**Aim of the exercise**. Please write out all of the entries exactly as they appear.

**The input**.
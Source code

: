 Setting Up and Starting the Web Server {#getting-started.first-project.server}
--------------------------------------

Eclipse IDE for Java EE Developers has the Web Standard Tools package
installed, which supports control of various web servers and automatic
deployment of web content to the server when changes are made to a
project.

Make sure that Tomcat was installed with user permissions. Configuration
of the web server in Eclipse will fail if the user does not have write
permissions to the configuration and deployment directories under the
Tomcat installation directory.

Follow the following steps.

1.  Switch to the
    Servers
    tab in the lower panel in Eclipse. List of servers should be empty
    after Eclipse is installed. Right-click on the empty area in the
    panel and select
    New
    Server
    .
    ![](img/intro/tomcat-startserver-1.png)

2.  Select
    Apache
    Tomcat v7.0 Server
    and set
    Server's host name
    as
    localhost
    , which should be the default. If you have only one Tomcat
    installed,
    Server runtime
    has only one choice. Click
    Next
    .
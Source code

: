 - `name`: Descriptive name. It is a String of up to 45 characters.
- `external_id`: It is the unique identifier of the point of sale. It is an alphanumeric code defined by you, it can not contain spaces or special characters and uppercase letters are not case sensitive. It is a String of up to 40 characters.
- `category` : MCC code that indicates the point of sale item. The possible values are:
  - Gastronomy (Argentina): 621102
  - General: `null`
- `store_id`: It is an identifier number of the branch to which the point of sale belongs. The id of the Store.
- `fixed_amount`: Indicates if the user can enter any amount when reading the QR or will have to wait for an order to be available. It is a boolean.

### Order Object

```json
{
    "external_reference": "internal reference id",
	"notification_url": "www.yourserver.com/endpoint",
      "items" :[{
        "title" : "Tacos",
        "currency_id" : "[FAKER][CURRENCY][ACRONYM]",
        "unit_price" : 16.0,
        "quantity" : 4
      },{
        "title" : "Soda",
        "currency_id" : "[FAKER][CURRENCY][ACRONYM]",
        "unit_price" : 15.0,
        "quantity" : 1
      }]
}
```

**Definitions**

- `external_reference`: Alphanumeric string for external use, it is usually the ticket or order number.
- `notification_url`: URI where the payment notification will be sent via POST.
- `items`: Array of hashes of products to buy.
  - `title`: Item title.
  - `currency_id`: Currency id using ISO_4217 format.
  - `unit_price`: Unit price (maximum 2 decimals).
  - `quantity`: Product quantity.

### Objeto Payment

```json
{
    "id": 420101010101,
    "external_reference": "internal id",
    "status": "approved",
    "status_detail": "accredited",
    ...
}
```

**Expected answer**.
Source code

: Setting Up and Starting the Web Server {#getting-started.first-project.server}
--------------------------------------

Eclipse IDE for Java EE Developers has the Web Standard Tools package
installed, which supports control of various web servers and automatic
deployment of web content to the server when changes are made to a
project.

Make sure that Tomcat was installed with user permissions. Configuration
of the web server in Eclipse will fail if the user does not have write
permissions to the configuration and deployment directories under the
Tomcat installation directory.

Follow the following steps.

1.  Switch to the
    Servers
    tab in the lower panel in Eclipse. List of servers should be empty
    after Eclipse is installed. Right-click on the empty area in the
    panel and select
    New
    Server
    .
    ![](img/intro/tomcat-startserver-1.png)

2.  Select
    Apache
    Tomcat v7.0 Server
    and set
    Server's host name
    as
    localhost
    , which should be the default. If you have only one Tomcat
    installed,
    Server runtime
    has only one choice. Click
    Next
    .
Source code

: - `name`: Descriptive name. It is a String of up to 45 characters.
- `external_id`: It is the unique identifier of the point of sale. It is an alphanumeric code defined by you, it can not contain spaces or special characters and uppercase letters are not case sensitive. It is a String of up to 40 characters.
- `category` : MCC code that indicates the point of sale item. The possible values are:
  - Gastronomy (Argentina): 621102
  - General: `null`
- `store_id`: It is an identifier number of the branch to which the point of sale belongs. The id of the Store.
- `fixed_amount`: Indicates if the user can enter any amount when reading the QR or will have to wait for an order to be available. It is a boolean.

### Order Object

```json
{
    "external_reference": "internal reference id",
	"notification_url": "www.yourserver.com/endpoint",
      "items" :[{
        "title" : "Tacos",
        "currency_id" : "[FAKER][CURRENCY][ACRONYM]",
        "unit_price" : 16.0,
        "quantity" : 4
      },{
        "title" : "Soda",
        "currency_id" : "[FAKER][CURRENCY][ACRONYM]",
        "unit_price" : 15.0,
        "quantity" : 1
      }]
}
```

**Definitions**

- `external_reference`: Alphanumeric string for external use, it is usually the ticket or order number.
- `notification_url`: URI where the payment notification will be sent via POST.
- `items`: Array of hashes of products to buy.
  - `title`: Item title.
  - `currency_id`: Currency id using ISO_4217 format.
  - `unit_price`: Unit price (maximum 2 decimals).
  - `quantity`: Product quantity.

### Objeto Payment

```json
{
    "id": 420101010101,
    "external_reference": "internal id",
    "status": "approved",
    "status_detail": "accredited",
    ...
}
```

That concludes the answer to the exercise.